Blesok no. 24, January-February, 2002
Anton Chekhov and the revolution of 1905
Anton Chekhov's final play, “The Cherry Orchard” premiered at the Moscow Art Theater in January, 1904. Chekhov died the following summer. Yet his last work, and indeed the last years of his life, was inextricably entwined with the failed revolution that swept Russia the year after his death. No literary work, neither contemporary nor retrospective, has captured the zeitgeist of this era in Russian history more perceptively than “The Cherry Orchard.”

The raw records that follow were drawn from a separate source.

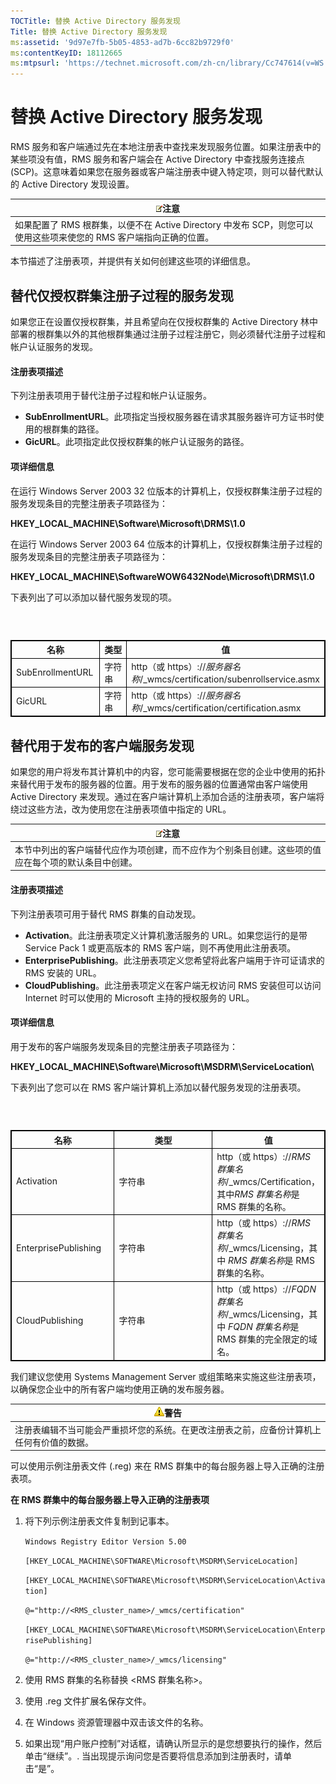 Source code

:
 ```yaml
---
TOCTitle: 替换 Active Directory 服务发现
Title: 替换 Active Directory 服务发现
ms:assetid: '9d97e7fb-5b05-4853-ad7b-6cc82b9729f0'
ms:contentKeyID: 18112665
ms:mtpsurl: 'https://technet.microsoft.com/zh-cn/library/Cc747614(v=WS.10)'
---
```


替换 Active Directory 服务发现
==============================

RMS 服务和客户端通过先在本地注册表中查找来发现服务位置。如果注册表中的某些项没有值，RMS 服务和客户端会在 Active Directory 中查找服务连接点 (SCP)。这意味着如果您在服务器或客户端注册表中键入特定项，则可以替代默认的 Active Directory 发现设置。

| ![](images/Cc747614.note(WS.10).gif)注意                                              |
|--------------------------------------------------------------------------------------------------------------------|
| 如果配置了 RMS 根群集，以便不在 Active Directory 中发布 SCP，则您可以使用这些项来使您的 RMS 客户端指向正确的位置。 |

本节描述了注册表项，并提供有关如何创建这些项的详细信息。

替代仅授权群集注册子过程的服务发现
----------------------------------

如果您正在设置仅授权群集，并且希望向在仅授权群集的 Active Directory 林中部署的根群集以外的其他根群集通过注册子过程注册它，则必须替代注册子过程和帐户认证服务的发现。

#### 注册表项描述

下列注册表项用于替代注册子过程和帐户认证服务。

-   **SubEnrollmentURL**。此项指定当授权服务器在请求其服务器许可方证书时使用的根群集的路径。
-   **GicURL**。此项指定此仅授权群集的帐户认证服务的路径。

#### 项详细信息

在运行 Windows Server 2003 32 位版本的计算机上，仅授权群集注册子过程的服务发现条目的完整注册表子项路径为：

**HKEY\_LOCAL\_MACHINE\\Software\\Microsoft\\DRMS\\1.0**

在运行 Windows Server 2003 64 位版本的计算机上，仅授权群集注册子过程的服务发现条目的完整注册表子项路径为：

**HKEY\_LOCAL\_MACHINE\\SoftwareWOW6432Node\\Microsoft\\DRMS\\1.0**

下表列出了可以添加以替代服务发现的项。

###  

 
<table style="border:1px solid black;">
<colgroup>
<col width="33%" />
<col width="33%" />
<col width="33%" />
</colgroup>
<thead>
<tr class="header">
<th style="border:1px solid black;" >名称</th>
<th style="border:1px solid black;" >类型</th>
<th style="border:1px solid black;" >值</th>
</tr>
</thead>
<tbody>
<tr class="odd">
<td style="border:1px solid black;">SubEnrollmentURL</td>
<td style="border:1px solid black;">字符串</td>
<td style="border:1px solid black;">http（或 https）://<em>服务器名称</em>/_wmcs/certification/subenrollservice.asmx</td>
</tr>
<tr class="even">
<td style="border:1px solid black;">GicURL</td>
<td style="border:1px solid black;">字符串</td>
<td style="border:1px solid black;">http（或 https）://<em>服务器名称</em>/_wmcs/certification/certification.asmx</td>
</tr>
</tbody>
</table>
  
替代用于发布的客户端服务发现  
----------------------------
  
如果您的用户将发布其计算机中的内容，您可能需要根据在您的企业中使用的拓扑来替代用于发布的服务器的位置。用于发布的服务器的位置通常由客户端使用 Active Directory 来发现。通过在客户端计算机上添加合适的注册表项，客户端将绕过这些方法，改为使用您在注册表项值中指定的 URL。
  
| ![](images/Cc747614.note(WS.10).gif)注意                              |  
|----------------------------------------------------------------------------------------------------|  
| 本节中列出的客户端替代应作为项创建，而不应作为个别条目创建。这些项的值应在每个项的默认条目中创建。 |
  
#### 注册表项描述
  
下列注册表项可用于替代 RMS 群集的自动发现。
  
-   **Activation**。此注册表项定义计算机激活服务的 URL。如果您运行的是带 Service Pack 1 或更高版本的 RMS 客户端，则不再使用此注册表项。  
-   **EnterprisePublishing**。此注册表项定义您希望将此客户端用于许可证请求的 RMS 安装的 URL。  
-   **CloudPublishing**。此注册表项定义在客户端无权访问 RMS 安装但可以访问 Internet 时可以使用的 Microsoft 主持的授权服务的 URL。
  
#### 项详细信息
  
用于发布的客户端服务发现条目的完整注册表子项路径为：
  
**HKEY\_LOCAL\_MACHINE\\Software\\Microsoft\\MSDRM\\ServiceLocation\\**
  
下表列出了您可以在 RMS 客户端计算机上添加以替代服务发现的注册表项。
  
###  

 
<table style="border:1px solid black;">
<colgroup>
<col width="33%" />
<col width="33%" />
<col width="33%" />
</colgroup>
<thead>
<tr class="header">
<th style="border:1px solid black;" >名称</th>
<th style="border:1px solid black;" >类型</th>
<th style="border:1px solid black;" >值</th>
</tr>
</thead>
<tbody>
<tr class="odd">
<td style="border:1px solid black;">Activation</td>
<td style="border:1px solid black;">字符串</td>
<td style="border:1px solid black;">http（或 https）://<em>RMS 群集名称</em>/_wmcs/Certification，其中<em>RMS 群集名称</em>是 RMS 群集的名称。</td>
</tr>
<tr class="even">
<td style="border:1px solid black;">EnterprisePublishing</td>
<td style="border:1px solid black;">字符串</td>
<td style="border:1px solid black;">http（或 https）://<em>RMS 群集名称</em>/_wmcs/Licensing，其中 <em>RMS 群集名称</em>是 RMS 群集的名称。</td>
</tr>
<tr class="odd">
<td style="border:1px solid black;">CloudPublishing</td>
<td style="border:1px solid black;">字符串</td>
<td style="border:1px solid black;">http（或 https）://<em>FQDN 群集名称</em>/_wmcs/Licensing，其中 <em>FQDN 群集名称</em>是 RMS 群集的完全限定的域名。</td>
</tr>
</tbody>
</table>
  
我们建议您使用 Systems Management Server 或组策略来实施这些注册表项，以确保您企业中的所有客户端均使用正确的发布服务器。
  
| ![](images/Cc747614.Caution(WS.10).gif)警告                 |  
|------------------------------------------------------------------------------------------|  
| 注册表编辑不当可能会严重损坏您的系统。在更改注册表之前，应备份计算机上任何有价值的数据。 |
  
可以使用示例注册表文件 (.reg) 来在 RMS 群集中的每台服务器上导入正确的注册表项。
  
**在 RMS 群集中的每台服务器上导入正确的注册表项**  
1.  将下列示例注册表文件复制到记事本。
  
    `Windows Registry Editor Version 5.00`
  
    `[HKEY_LOCAL_MACHINE\SOFTWARE\Microsoft\MSDRM\ServiceLocation]`
  
    `[HKEY_LOCAL_MACHINE\SOFTWARE\Microsoft\MSDRM\ServiceLocation\Activation]`
  
    `@="http://<RMS_cluster_name>/_wmcs/certification"`
  
    `[HKEY_LOCAL_MACHINE\SOFTWARE\Microsoft\MSDRM\ServiceLocation\EnterprisePublishing]`
  
    `@="http://<RMS_cluster_name>/_wmcs/licensing"`
  
2.  使用 RMS 群集的名称替换 &lt;RMS 群集名称&gt;。
  
3.  使用 .reg 文件扩展名保存文件。
  
4.  在 Windows 资源管理器中双击该文件的名称。
  
5.  如果出现“用户账户控制”对话框，请确认所显示的是您想要执行的操作，然后单击“继续”。. 当出现提示询问您是否要将信息添加到注册表时，请单击“是”。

When Chekhov began writing the play at his new home in Yalta in the spring of 1903, he was under mounting pressure from Moscow Art Theater founders Konstantin Stanislavsky and Vladimir Nemirovich-Danchenko to produce a new work for the coming season. Earlier that year, Chekhov had vaguely promised them a “vaudeville or comedy,” offering little if any detail. Stanislavsky was not convinced, concerned that the new play would prove to be “something impossible on the weirdness and vulgarity of life. I only fear that instead of a farce again we shall have
a great big tragedy”.
The seeds of the play had been germinating for some time. In the fall of 1901, Chekhov had first mentioned to Stanislavsky an orchard as the setting for a play, and he suggested the title to his sister Masha the following year, after receiving news that the new owner of the Chekhovs' estate in Melikhovo had chopped down the orchard of cherry trees Anton had planted. By early 1903, Chekhov was firmly established at the MAT as its leading playwright and literary star. He had married the company's lead actress Olga Knipper in May, 1901, and had enjoyed considerable success and acclaim with three previous stagings of his work under Stanislavsky's direction.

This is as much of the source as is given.